To do
Within the data below, find the string "your" and return each line where it occurs.

/---

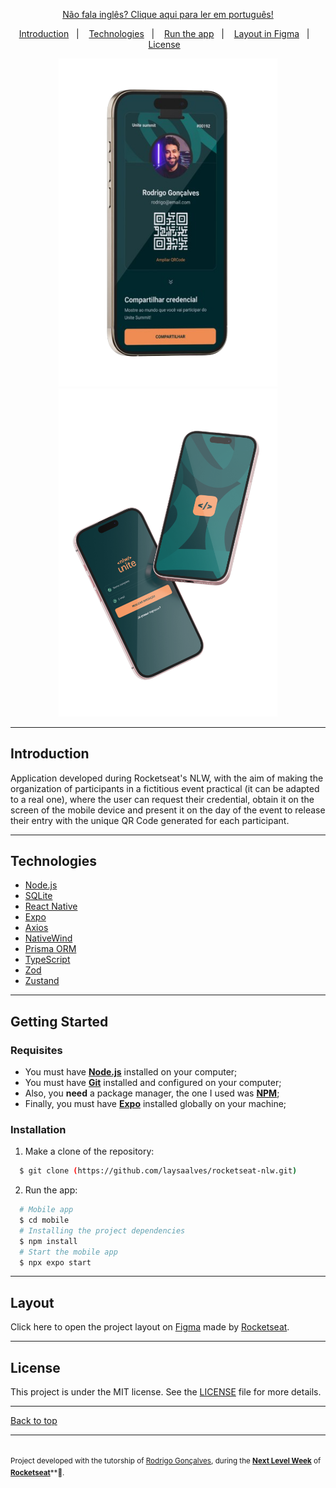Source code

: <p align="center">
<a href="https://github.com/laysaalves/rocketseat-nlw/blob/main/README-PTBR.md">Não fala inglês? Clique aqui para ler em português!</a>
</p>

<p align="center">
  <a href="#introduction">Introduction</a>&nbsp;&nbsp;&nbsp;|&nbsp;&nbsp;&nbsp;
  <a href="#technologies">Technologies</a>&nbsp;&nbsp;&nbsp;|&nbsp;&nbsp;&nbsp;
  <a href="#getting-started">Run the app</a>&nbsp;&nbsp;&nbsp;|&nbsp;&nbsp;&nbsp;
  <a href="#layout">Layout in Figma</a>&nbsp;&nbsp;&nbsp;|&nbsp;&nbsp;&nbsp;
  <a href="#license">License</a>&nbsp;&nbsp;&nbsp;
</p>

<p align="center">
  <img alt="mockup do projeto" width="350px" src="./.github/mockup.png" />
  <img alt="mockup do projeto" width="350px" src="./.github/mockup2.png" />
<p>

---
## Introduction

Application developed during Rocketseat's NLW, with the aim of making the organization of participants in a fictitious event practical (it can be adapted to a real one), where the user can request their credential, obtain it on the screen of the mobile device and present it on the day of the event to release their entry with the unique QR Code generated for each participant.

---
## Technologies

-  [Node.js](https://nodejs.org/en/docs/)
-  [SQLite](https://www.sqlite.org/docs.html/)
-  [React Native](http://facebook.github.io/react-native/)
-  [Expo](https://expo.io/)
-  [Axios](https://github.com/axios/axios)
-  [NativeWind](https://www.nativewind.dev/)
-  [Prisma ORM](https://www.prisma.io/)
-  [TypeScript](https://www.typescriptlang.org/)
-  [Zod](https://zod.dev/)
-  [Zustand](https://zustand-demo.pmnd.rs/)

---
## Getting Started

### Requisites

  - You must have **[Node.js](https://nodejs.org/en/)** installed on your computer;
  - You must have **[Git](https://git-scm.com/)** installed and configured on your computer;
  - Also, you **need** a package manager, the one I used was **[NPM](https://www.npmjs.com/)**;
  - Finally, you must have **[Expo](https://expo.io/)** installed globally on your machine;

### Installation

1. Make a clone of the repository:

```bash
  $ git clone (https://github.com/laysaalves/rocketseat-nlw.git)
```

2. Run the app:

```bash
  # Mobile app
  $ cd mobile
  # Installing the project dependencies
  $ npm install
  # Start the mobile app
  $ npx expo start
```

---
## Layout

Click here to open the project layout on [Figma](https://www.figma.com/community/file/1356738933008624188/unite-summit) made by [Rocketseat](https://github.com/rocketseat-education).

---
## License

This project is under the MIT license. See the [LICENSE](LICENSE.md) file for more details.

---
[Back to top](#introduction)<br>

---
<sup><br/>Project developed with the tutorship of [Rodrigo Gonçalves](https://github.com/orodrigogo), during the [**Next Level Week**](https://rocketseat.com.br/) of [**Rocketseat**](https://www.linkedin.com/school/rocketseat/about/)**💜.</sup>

\---
/---

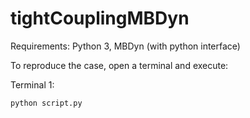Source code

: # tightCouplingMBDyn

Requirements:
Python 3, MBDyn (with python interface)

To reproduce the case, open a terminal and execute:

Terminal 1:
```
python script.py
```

\---

Task output
  - You must have **[Node.js](https://nodejs.org/en/)** installed on your computer;
  - You must have **[Git](https://git-scm.com/)** installed and configured on your computer;
  - Finally, you must have **[Expo](https://expo.io/)** installed globally on your machine;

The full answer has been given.